Negative numbers are essential when dealing with values less than zero. Think of them as numbers that move you to the left on the number line. They are often used to represent losses, debts, or decreases.
For example, in temperature, below zero degrees Celsius, the numbers are negative. Instead of getting warmer, it becomes colder. Negative numbers have a negative sign (-) in front of them, indicating their direction on the number line.
When adding negative numbers, you're often moving further into negatives. It's like taking steps backwards. In the problem \(-4 + (-5)\), both numbers are negative, so you will move left on the number line for both of them.

Understanding integer operations is vital for performing calculations involving whole numbers. Integers include both positive numbers, negative numbers, and zero. They allow us to perform basic arithmetic smoothly across both directions of the number line.

• Positive integers are greater than zero and increase in value the more you have.
• Negative integers are less than zero and decrease in value the more you have.
• Zero is unique as it represents a neutral point; it's neither positive nor negative.

When adding integers with different signs, the operation depends on whether you're adding a positive to a negative or vice versa. The rule for adding two negative integers, as in our exercise, means you add their absolute values and keep the result negative.
In this case, \(-4\) added to \(-5\) is just like adding \(4 + 5 = 9\), but since both numbers are negative, the result is \(-9\).

Basic arithmetic refers to the fundamental operations used in mathematics, which include addition, subtraction, multiplication, and division. These operations form the foundation of more complex mathematical concepts and problem-solving techniques.

• **Addition** combines numbers together to find a total.
• **Subtraction** removes one number from another to find the difference between them.
• **Multiplication** is a shortcut for repeated addition.
• **Division** splits a number into specified equal parts.

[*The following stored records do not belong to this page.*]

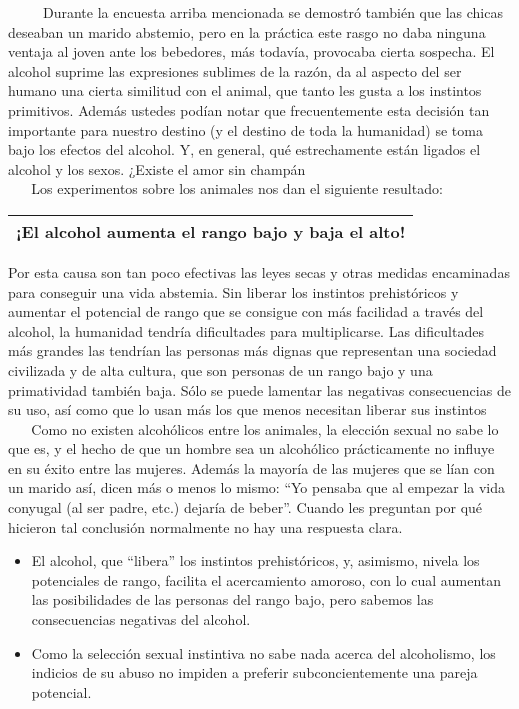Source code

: ~ ~ ~ Durante la encuesta arriba mencionada se demostró también que las
chicas deseaban un marido abstemio, pero en la práctica este rasgo no
daba ninguna ventaja al joven ante los bebedores, más todavía, provocaba
cierta sospecha. El alcohol suprime las expresiones sublimes de la
razón, da al aspecto del ser humano una cierta similitud con el animal,
que tanto les gusta a los instintos primitivos. Además ustedes podían
notar que frecuentemente esta decisión tan importante para nuestro
destino (y el destino de toda la humanidad) se toma bajo los efectos del
alcohol. Y, en general, qué estrechamente están ligados el alcohol y los
sexos. ¿Existe el amor sin champán\\
\hspace*{0.333em} ~ ~ Los experimentos sobre los animales nos dan el
siguiente resultado:

\begin{longtable}[]{@{}l@{}}
\toprule
¡El alcohol aumenta el rango bajo y baja el alto!\tabularnewline
\bottomrule
\end{longtable}

Por esta causa son tan poco efectivas las leyes secas y otras medidas
encaminadas para conseguir una vida abstemia. Sin liberar los instintos
prehistóricos y aumentar el potencial de rango que se consigue con más
facilidad a través del alcohol, la humanidad tendría dificultades para
multiplicarse. Las dificultades más grandes las tendrían las personas
más dignas que representan una sociedad civilizada y de alta cultura,
que son personas de un rango bajo y una primatividad también baja. Sólo
se puede lamentar las negativas consecuencias de su uso, así como que lo
usan más los que menos necesitan liberar sus instintos\\
\hspace*{0.333em} ~ ~ Como no existen alcohólicos entre los animales, la
elección sexual no sabe lo que es, y el hecho de que un hombre sea un
alcohólico prácticamente no influye en su éxito entre las mujeres.
Además la mayoría de las mujeres que se lían con un marido así, dicen
más o menos lo mismo: ``Yo pensaba que al empezar la vida conyugal (al
ser padre, etc.) dejaría de beber''. Cuando les preguntan por qué
hicieron tal conclusión normalmente no hay una respuesta clara.

\begin{itemize}
\tightlist
\item
  El alcohol, que ``libera'' los instintos prehistóricos, y, asimismo,
  nivela los potenciales de rango, facilita el acercamiento amoroso, con
  lo cual aumentan las posibilidades de las personas del rango bajo,
  pero sabemos las consecuencias negativas del alcohol.
\item
  Como la selección sexual instintiva no sabe nada acerca del
  alcoholismo, los indicios de su abuso no impiden a preferir
  subconcientemente una pareja potencial.
\end{itemize}

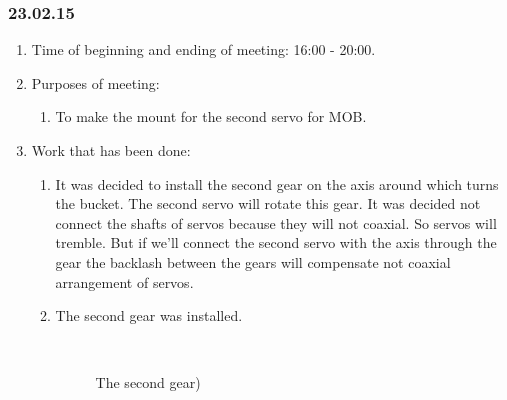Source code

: \subsubsection{23.02.15}
\begin{enumerate}
	
	\item Time of beginning and ending of meeting: 16:00 - 20:00.
	
	\item Purposes of meeting: 
	\begin{enumerate}
		
		\item To make the mount for the second servo for MOB.
		
	\end{enumerate}

	\item Work that has been done:
	\begin{enumerate}
		
		\item It was decided to install the second gear on the axis around which turns the bucket. The second servo will rotate this gear. It was decided not connect the shafts of servos because they will not coaxial. So servos will tremble. But if we'll connect the second servo with the axis through the gear the backlash between the gears will compensate not coaxial arrangement of servos.
		
		\item The second gear was installed.
		\begin{figure}[H]
			\begin{minipage}[h]{0.2\linewidth}
				\center  
			\end{minipage}
			\begin{minipage}[h]{0.6\linewidth}
				\caption{The second gear)}
			\end{minipage}
		\end{figure}


\end{enumerate}
\end{enumerate}
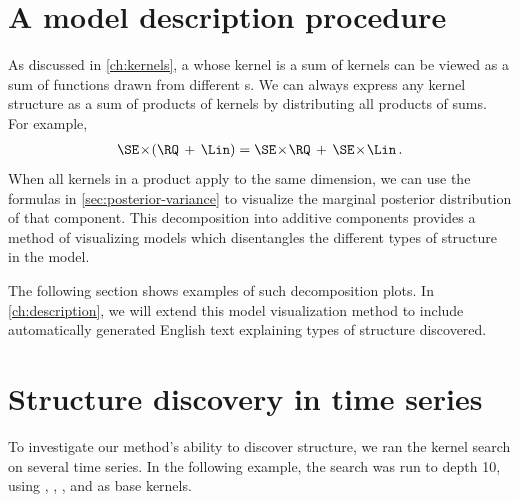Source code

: \section{A model description procedure}

As discussed in \cref{ch:kernels}, a \gp{} whose kernel is a sum of kernels can be viewed as a sum of functions drawn from different \gp{}s.
We can always express any kernel structure as a sum of products of kernels by distributing all products of sums.
For example,
%
\begin{align}
\SE \kerntimes (\RQ \kernplus \Lin) = \SE \kerntimes  \RQ \kernplus \SE \kerntimes \Lin \,.
\end{align}
%
When all kernels in a product apply to the same dimension, we can use the formulas in \cref{sec:posterior-variance} to visualize the marginal posterior distribution of that component.
This decomposition into additive components provides a method of visualizing \gp{} models which disentangles the different types of structure in the model.

The following section shows examples of such decomposition plots.
In \cref{ch:description}, we will extend this model visualization method to include automatically generated English text explaining types of structure discovered.



\section{Structure discovery in time series}
\label{sec:time_series}

To investigate our method's ability to discover structure, we ran the kernel search on several time series.
In the following example, the search was run to depth 10, using \kSE{}, \kRQ{}, \kLin{}, \kPer{} and \kWN{} as base kernels.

In our specific problem involving \(-4 + (-5)\), we use addition to combine negative values. The operation performed is straightforward once you visualize it on a number line, highlighting how moving in the negative direction impacts the outcome.
Although the technique seems simple, mastery of number line addition is a crucial stepping stone in learning how to proficiently handle integers and advance further into mathematical concepts.